START Supplied material
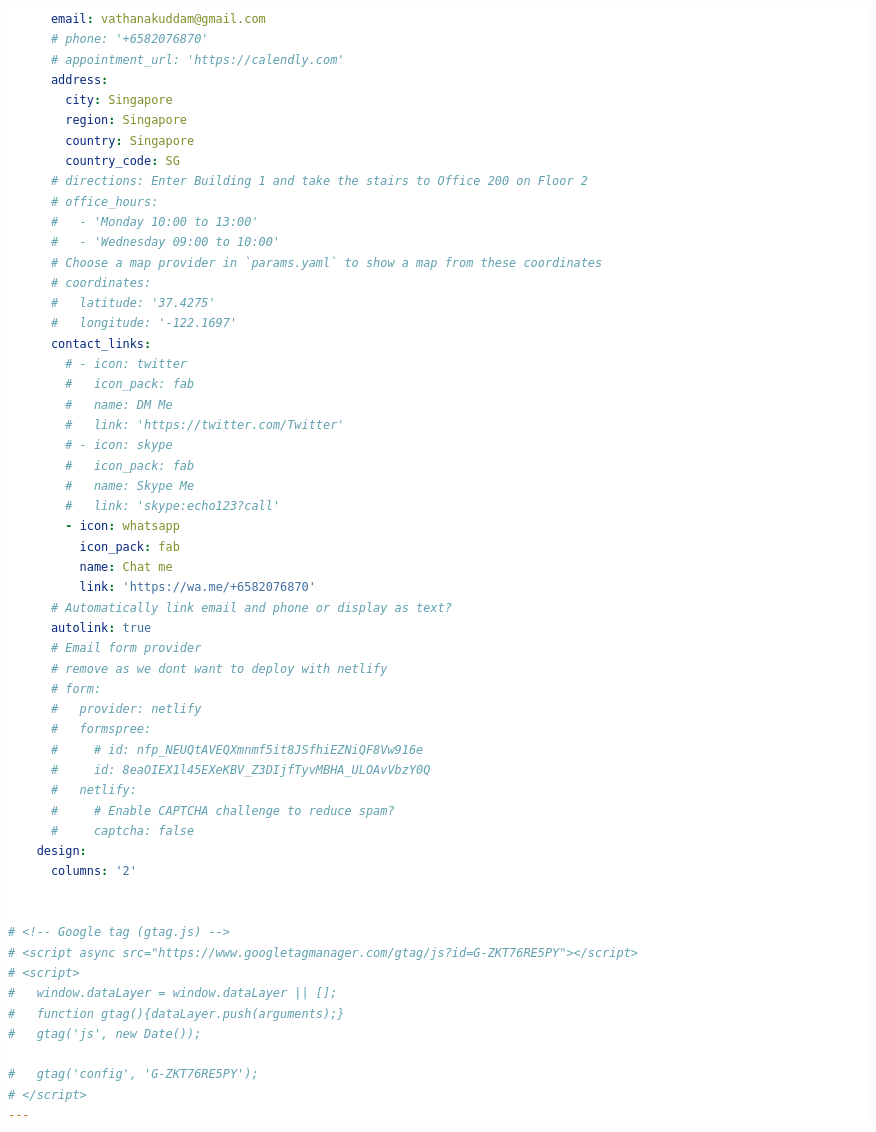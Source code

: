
 ```yaml
      email: vathanakuddam@gmail.com
      # phone: '+6582076870'
      # appointment_url: 'https://calendly.com'
      address:
        city: Singapore
        region: Singapore
        country: Singapore
        country_code: SG
      # directions: Enter Building 1 and take the stairs to Office 200 on Floor 2
      # office_hours:
      #   - 'Monday 10:00 to 13:00'
      #   - 'Wednesday 09:00 to 10:00'
      # Choose a map provider in `params.yaml` to show a map from these coordinates
      # coordinates:
      #   latitude: '37.4275'
      #   longitude: '-122.1697'  
      contact_links:
        # - icon: twitter
        #   icon_pack: fab
        #   name: DM Me
        #   link: 'https://twitter.com/Twitter'
        # - icon: skype
        #   icon_pack: fab
        #   name: Skype Me
        #   link: 'skype:echo123?call'
        - icon: whatsapp
          icon_pack: fab
          name: Chat me
          link: 'https://wa.me/+6582076870'
      # Automatically link email and phone or display as text?
      autolink: true
      # Email form provider
      # remove as we dont want to deploy with netlify
      # form:
      #   provider: netlify
      #   formspree:
      #     # id: nfp_NEUQtAVEQXmnmf5it8JSfhiEZNiQF8Vw916e
      #     id: 8eaOIEX1l45EXeKBV_Z3DIjfTyvMBHA_ULOAvVbzY0Q
      #   netlify:
      #     # Enable CAPTCHA challenge to reduce spam?
      #     captcha: false
    design:
      columns: '2'


# <!-- Google tag (gtag.js) -->
# <script async src="https://www.googletagmanager.com/gtag/js?id=G-ZKT76RE5PY"></script>
# <script>
#   window.dataLayer = window.dataLayer || [];
#   function gtag(){dataLayer.push(arguments);}
#   gtag('js', new Date());

#   gtag('config', 'G-ZKT76RE5PY');
# </script>
---
```


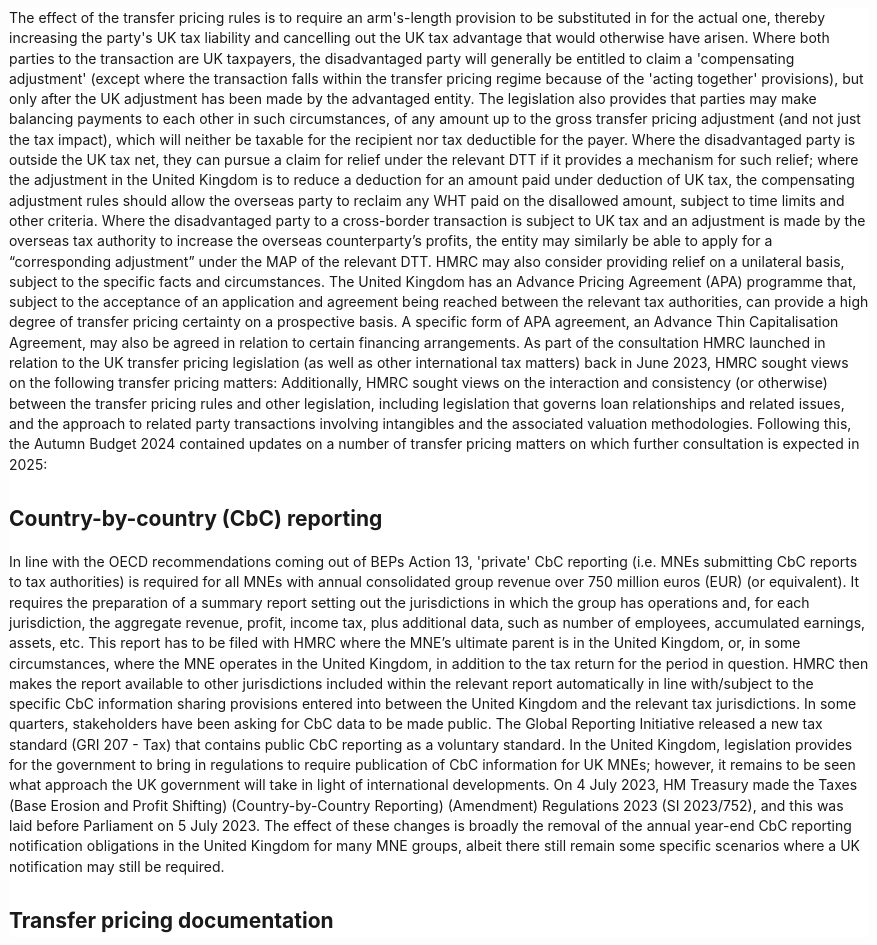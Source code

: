 The effect of the transfer pricing rules is to require an arm's-length provision to be substituted in for the actual one, thereby increasing the party's UK tax liability and cancelling out the UK tax advantage that would otherwise have arisen.
Where both parties to the transaction are UK taxpayers, the disadvantaged party will generally be entitled to claim a 'compensating adjustment' (except where the transaction falls within the transfer pricing regime because of the 'acting together' provisions), but only after the UK adjustment has been made by the advantaged entity. The legislation also provides that parties may make balancing payments to each other in such circumstances, of any amount up to the gross transfer pricing adjustment (and not just the tax impact), which will neither be taxable for the recipient nor tax deductible for the payer.
Where the disadvantaged party is outside the UK tax net, they can pursue a claim for relief under the relevant DTT if it provides a mechanism for such relief; where the adjustment in the United Kingdom is to reduce a deduction for an amount paid under deduction of UK tax, the compensating adjustment rules should allow the overseas party to reclaim any WHT paid on the disallowed amount, subject to time limits and other criteria.
Where the disadvantaged party to a cross-border transaction is subject to UK tax and an adjustment is made by the overseas tax authority to increase the overseas counterparty’s profits, the entity may similarly be able to apply for a “corresponding adjustment” under the MAP of the relevant DTT. HMRC may also consider providing relief on a unilateral basis, subject to the specific facts and circumstances.
The United Kingdom has an Advance Pricing Agreement (APA) programme that, subject to the acceptance of an application and agreement being reached between the relevant tax authorities, can provide a high degree of transfer pricing certainty on a prospective basis. A specific form of APA agreement, an Advance Thin Capitalisation Agreement, may also be agreed in relation to certain financing arrangements.
As part of the consultation HMRC launched in relation to the UK transfer pricing legislation (as well as other international tax matters) back in June 2023, HMRC sought views on the following transfer pricing matters:
Additionally, HMRC sought views on the interaction and consistency (or otherwise) between the transfer pricing rules and other legislation, including legislation that governs loan relationships and related issues, and the approach to related party transactions involving intangibles and the associated valuation methodologies.
Following this, the Autumn Budget 2024 contained updates on a number of transfer pricing matters on which further consultation is expected in 2025:
## Country-by-country (CbC) reporting
In line with the OECD recommendations coming out of BEPs Action 13, 'private' CbC reporting (i.e. MNEs submitting CbC reports to tax authorities) is required for all MNEs with annual consolidated group revenue over 750 million euros (EUR) (or equivalent). It requires the preparation of a summary report setting out the jurisdictions in which the group has operations and, for each jurisdiction, the aggregate revenue, profit, income tax, plus additional data, such as number of employees, accumulated earnings, assets, etc.
This report has to be filed with HMRC where the MNE’s ultimate parent is in the United Kingdom, or, in some circumstances, where the MNE operates in the United Kingdom, in addition to the tax return for the period in question. HMRC then makes the report available to other jurisdictions included within the relevant report automatically in line with/subject to the specific CbC information sharing provisions entered into between the United Kingdom and the relevant tax jurisdictions.
In some quarters, stakeholders have been asking for CbC data to be made public. The Global Reporting Initiative released a new tax standard (GRI 207 - Tax) that contains public CbC reporting as a voluntary standard.
In the United Kingdom, legislation provides for the government to bring in regulations to require publication of CbC information for UK MNEs; however, it remains to be seen what approach the UK government will take in light of international developments.
On 4 July 2023, HM Treasury made the Taxes (Base Erosion and Profit Shifting) (Country-by-Country Reporting) (Amendment) Regulations 2023 (SI 2023/752), and this was laid before Parliament on 5 July 2023. The effect of these changes is broadly the removal of the annual year-end CbC reporting notification obligations in the United Kingdom for many MNE groups, albeit there still remain some specific scenarios where a UK notification may still be required.
## Transfer pricing documentation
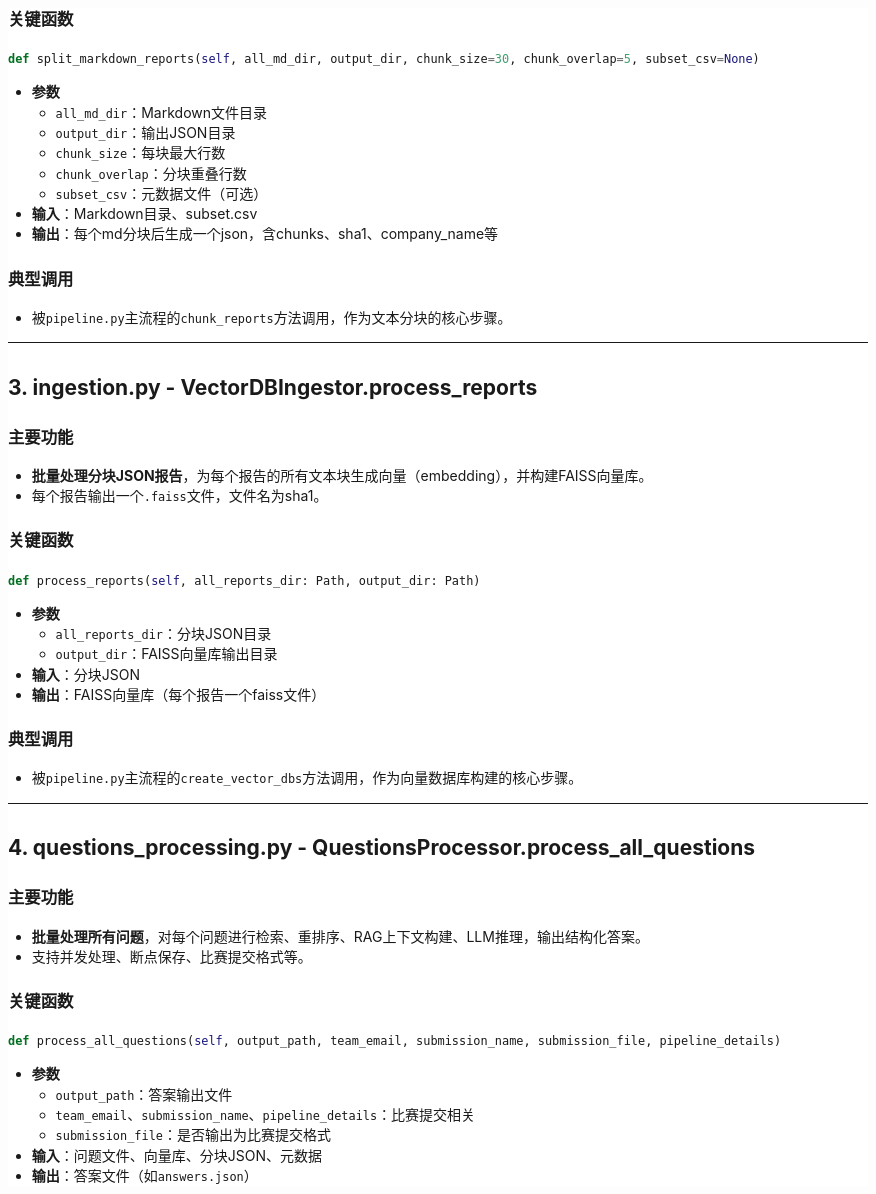 ### 关键函数
```python
def split_markdown_reports(self, all_md_dir, output_dir, chunk_size=30, chunk_overlap=5, subset_csv=None)
```
- **参数**
  - `all_md_dir`：Markdown文件目录
  - `output_dir`：输出JSON目录
  - `chunk_size`：每块最大行数
  - `chunk_overlap`：分块重叠行数
  - `subset_csv`：元数据文件（可选）
- **输入**：Markdown目录、subset.csv
- **输出**：每个md分块后生成一个json，含chunks、sha1、company_name等

### 典型调用
- 被`pipeline.py`主流程的`chunk_reports`方法调用，作为文本分块的核心步骤。

---

## 3. ingestion.py - VectorDBIngestor.process_reports

### 主要功能
- **批量处理分块JSON报告**，为每个报告的所有文本块生成向量（embedding），并构建FAISS向量库。
- 每个报告输出一个`.faiss`文件，文件名为sha1。

### 关键函数
```python
def process_reports(self, all_reports_dir: Path, output_dir: Path)
```
- **参数**
  - `all_reports_dir`：分块JSON目录
  - `output_dir`：FAISS向量库输出目录
- **输入**：分块JSON
- **输出**：FAISS向量库（每个报告一个faiss文件）

### 典型调用
- 被`pipeline.py`主流程的`create_vector_dbs`方法调用，作为向量数据库构建的核心步骤。

---

## 4. questions_processing.py - QuestionsProcessor.process_all_questions

### 主要功能
- **批量处理所有问题**，对每个问题进行检索、重排序、RAG上下文构建、LLM推理，输出结构化答案。
- 支持并发处理、断点保存、比赛提交格式等。

### 关键函数
```python
def process_all_questions(self, output_path, team_email, submission_name, submission_file, pipeline_details)
```
- **参数**
  - `output_path`：答案输出文件
  - `team_email`、`submission_name`、`pipeline_details`：比赛提交相关
  - `submission_file`：是否输出为比赛提交格式
- **输入**：问题文件、向量库、分块JSON、元数据
- **输出**：答案文件（如`answers.json`）
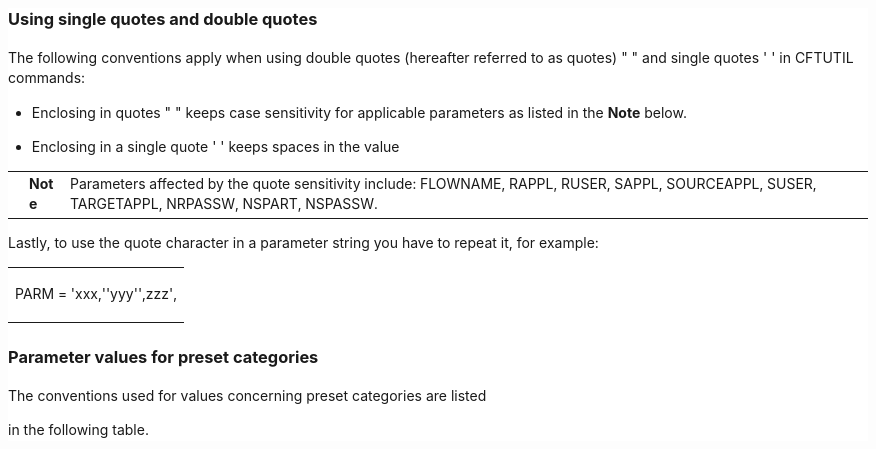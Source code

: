 

### Using single quotes and double quotes



The following conventions apply when using double quotes (hereafter referred to as quotes) " " and single quotes ' ' in CFTUTIL commands:



-   Enclosing in quotes " " keeps case sensitivity for applicable parameters as listed in the **Note** below.

-   Enclosing in a single quote ' ' keeps spaces in the value



<table cellpadding="0" cellspacing="0">
   <col/>
   <col/>
   <col/>
      <tr>
         <td valign="top">         </td>
         <td valign="top"><span><b>Note</b></span>
         </td>
         <td data-mc-autonum="&lt;b&gt;Note&lt;/b&gt;" valign="top">Parameters affected by the quote sensitivity include: FLOWNAME, RAPPL, RUSER, SAPPL, SOURCEAPPL, SUSER, TARGETAPPL, NRPASSW, NSPART, NSPASSW.         </td>
      </tr>
</table>



Lastly, to use the quote character in a parameter string you have to repeat it, for example:



<table cellspacing="0">
   <col/>
   <tbody>
      <tr>
         <td>
            <p>PARM = 'xxx,''yyy'',zzz',</p>
         </td>
      </tr>
   </tbody>
</table>



### <span id="Parameter_values_concerning_preset_categories"></span>Parameter values for preset categories



The conventions used for values concerning preset categories are listed

in the following table.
END Supplied material
__Work request__.
Exact lines only, please. Repeat everything from the top of the records through the line containing "otherwise have arisen.", both ends in and pictures out.

__Result of the task__.
Source code

:
 ```yaml
      email: vathanakuddam@gmail.com
      # phone: '+6582076870'
      # appointment_url: 'https://calendly.com'
      address:
        city: Singapore
        region: Singapore
        country: Singapore
        country_code: SG
      # directions: Enter Building 1 and take the stairs to Office 200 on Floor 2
      # office_hours:
      #   - 'Monday 10:00 to 13:00'
      #   - 'Wednesday 09:00 to 10:00'
      # Choose a map provider in `params.yaml` to show a map from these coordinates
      # coordinates:
      #   latitude: '37.4275'
      #   longitude: '-122.1697'  
      contact_links:
        # - icon: twitter
        #   icon_pack: fab
        #   name: DM Me
        #   link: 'https://twitter.com/Twitter'
        # - icon: skype
        #   icon_pack: fab
        #   name: Skype Me
        #   link: 'skype:echo123?call'
        - icon: whatsapp
          icon_pack: fab
          name: Chat me
          link: 'https://wa.me/+6582076870'
      # Automatically link email and phone or display as text?
      autolink: true
      # Email form provider
      # remove as we dont want to deploy with netlify
      # form:
      #   provider: netlify
      #   formspree:
      #     # id: nfp_NEUQtAVEQXmnmf5it8JSfhiEZNiQF8Vw916e
      #     id: 8eaOIEX1l45EXeKBV_Z3DIjfTyvMBHA_ULOAvVbzY0Q
      #   netlify:
      #     # Enable CAPTCHA challenge to reduce spam?
      #     captcha: false
    design:
      columns: '2'


# <!-- Google tag (gtag.js) -->
# <script async src="https://www.googletagmanager.com/gtag/js?id=G-ZKT76RE5PY"></script>
# <script>
#   window.dataLayer = window.dataLayer || [];
#   function gtag(){dataLayer.push(arguments);}
#   gtag('js', new Date());

#   gtag('config', 'G-ZKT76RE5PY');
# </script>
---
```


Source code

: The effect of the transfer pricing rules is to require an arm's-length provision to be substituted in for the actual one, thereby increasing the party's UK tax liability and cancelling out the UK tax advantage that would otherwise have arisen.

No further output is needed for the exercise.